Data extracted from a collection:
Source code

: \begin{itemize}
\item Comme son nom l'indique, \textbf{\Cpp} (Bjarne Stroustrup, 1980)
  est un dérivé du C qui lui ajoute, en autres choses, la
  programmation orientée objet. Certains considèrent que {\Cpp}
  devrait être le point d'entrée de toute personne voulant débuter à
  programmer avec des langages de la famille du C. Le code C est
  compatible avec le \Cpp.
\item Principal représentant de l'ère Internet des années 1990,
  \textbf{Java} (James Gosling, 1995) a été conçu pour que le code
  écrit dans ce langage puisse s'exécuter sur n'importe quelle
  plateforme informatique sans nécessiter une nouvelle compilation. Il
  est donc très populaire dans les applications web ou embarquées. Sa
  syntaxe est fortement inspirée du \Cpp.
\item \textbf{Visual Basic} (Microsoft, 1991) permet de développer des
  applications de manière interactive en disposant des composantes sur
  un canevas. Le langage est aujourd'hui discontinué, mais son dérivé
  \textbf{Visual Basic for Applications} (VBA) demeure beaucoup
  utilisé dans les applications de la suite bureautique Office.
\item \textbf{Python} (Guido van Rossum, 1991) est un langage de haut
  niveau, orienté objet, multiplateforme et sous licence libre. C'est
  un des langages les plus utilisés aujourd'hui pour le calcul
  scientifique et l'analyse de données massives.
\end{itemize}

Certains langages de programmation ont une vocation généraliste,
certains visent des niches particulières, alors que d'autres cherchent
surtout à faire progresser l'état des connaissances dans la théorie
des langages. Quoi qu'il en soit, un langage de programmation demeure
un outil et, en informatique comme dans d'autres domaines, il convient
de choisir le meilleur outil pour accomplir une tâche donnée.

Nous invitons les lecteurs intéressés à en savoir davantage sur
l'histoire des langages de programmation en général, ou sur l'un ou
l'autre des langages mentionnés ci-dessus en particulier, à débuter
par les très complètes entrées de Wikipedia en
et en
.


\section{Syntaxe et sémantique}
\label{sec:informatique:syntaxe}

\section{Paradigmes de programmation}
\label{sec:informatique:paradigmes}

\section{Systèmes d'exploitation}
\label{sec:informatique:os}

About this task: What belongs in the answer is each line of the data that has the word "informatique".

Answer below:
  plateforme informatique sans nécessiter une nouvelle compilation. Il
un outil et, en informatique comme dans d'autres domaines, il convient
\label{sec:informatique:syntaxe}
\label{sec:informatique:paradigmes}
\label{sec:informatique:os}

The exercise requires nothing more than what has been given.